Bashkirtseff

Mardi, 27 janvier 1874

Orig

# Mardi, 27 janvier 1874

Mes cheveux sont rebelles, ils s'échappent et se répandent en boucles malgré les épingles et les peignes. Trois quarts d'heure ont à peine suffi pour les placer. Je sors toute seule, n'ayant pas trouvé maman et Dina chez Simone, je vais les chercher à la Promenade qui est brillante; il y a musique militaire.

Je vois passer devant moi le grand Audiffret, Gioia (dans "Les décavés" on décrit un souper où elle dans la catchoutcha. La Wittgenstein se nomme Rosalie Léon), la Prodgers à cheval, Mmes Souvoroff et Galve et tout le monde. J'ai fait tourner avant N° 77 et auprès du jardin public je rencontre maman et Dina en fiacre.

Nous rencontrons Mme Fedoroff et avec elle un tour à la Promenade. Mme Fedoroff reste chez elle et nous allons à la maison prendre ma tante et Stiopa.

Nous arrivons à la gare en même temps que la Souvoroff et la Galve, ces deux m'ont regardée aujourd'hui, comme si elles me connaissaient.

De là je cours chez Simone voir l'étoffe de laquelle elle fera les vêtements aux Galve qui ont donné la jaquette grise pour modèle.
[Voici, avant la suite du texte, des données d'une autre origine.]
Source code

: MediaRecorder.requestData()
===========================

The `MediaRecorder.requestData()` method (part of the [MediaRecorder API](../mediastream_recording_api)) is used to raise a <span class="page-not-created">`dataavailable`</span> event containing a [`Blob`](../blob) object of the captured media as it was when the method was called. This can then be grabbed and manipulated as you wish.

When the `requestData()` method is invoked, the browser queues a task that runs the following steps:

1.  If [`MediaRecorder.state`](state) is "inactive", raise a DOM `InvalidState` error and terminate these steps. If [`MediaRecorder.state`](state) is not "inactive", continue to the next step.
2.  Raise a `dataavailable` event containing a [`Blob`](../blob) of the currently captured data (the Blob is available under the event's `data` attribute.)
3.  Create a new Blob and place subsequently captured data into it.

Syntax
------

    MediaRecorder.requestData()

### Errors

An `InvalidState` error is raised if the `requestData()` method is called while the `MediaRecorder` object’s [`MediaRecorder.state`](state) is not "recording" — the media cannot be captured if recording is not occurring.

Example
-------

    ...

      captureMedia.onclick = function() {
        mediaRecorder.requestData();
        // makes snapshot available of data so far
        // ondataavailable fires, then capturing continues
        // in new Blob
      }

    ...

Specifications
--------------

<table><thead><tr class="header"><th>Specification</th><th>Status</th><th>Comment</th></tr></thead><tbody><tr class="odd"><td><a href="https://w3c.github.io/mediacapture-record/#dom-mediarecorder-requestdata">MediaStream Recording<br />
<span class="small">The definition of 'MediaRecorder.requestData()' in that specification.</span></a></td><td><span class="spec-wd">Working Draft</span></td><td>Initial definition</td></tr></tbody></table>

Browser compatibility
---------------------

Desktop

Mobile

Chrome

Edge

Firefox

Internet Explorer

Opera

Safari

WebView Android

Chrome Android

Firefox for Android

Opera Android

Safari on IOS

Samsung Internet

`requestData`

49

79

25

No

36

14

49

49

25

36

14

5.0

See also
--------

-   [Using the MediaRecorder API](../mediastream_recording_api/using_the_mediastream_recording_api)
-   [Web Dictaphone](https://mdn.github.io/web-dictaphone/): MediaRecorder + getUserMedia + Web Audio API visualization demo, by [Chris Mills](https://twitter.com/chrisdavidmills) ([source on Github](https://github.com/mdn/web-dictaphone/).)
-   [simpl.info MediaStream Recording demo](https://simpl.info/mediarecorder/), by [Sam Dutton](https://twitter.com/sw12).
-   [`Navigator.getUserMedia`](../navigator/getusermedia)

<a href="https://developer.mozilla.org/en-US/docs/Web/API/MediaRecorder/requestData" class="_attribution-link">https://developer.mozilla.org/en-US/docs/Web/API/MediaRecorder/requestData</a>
C'est fait à Londres - Wolmershausen N° 49, Curzon street, May fair. W.- et non pas chez Manby. Alors je rentre pour prendre la leçon de latin avec cet exécrable professeur.

La pensée qui m'occupe le plus, c'est-à-dire la seule qui m'occupe à présent c'est quel chapeau succédera à celui que je porte et qui m'ennuie tant, ensuite quelle robe aurai-je maintenant. Ces deux questions m'envahissent et me dominent. Je brûle de quitter Nice pour Paris. Mais ce que je désire encore plus c'est d'aller en Angleterre, c'est là que je prendrai mes chapeaux.

Paul est malade depuis hier, une espèce de bronchite. Si par malheur quelqu'un lisait mon journal he would conceive the

meanest opinion of me.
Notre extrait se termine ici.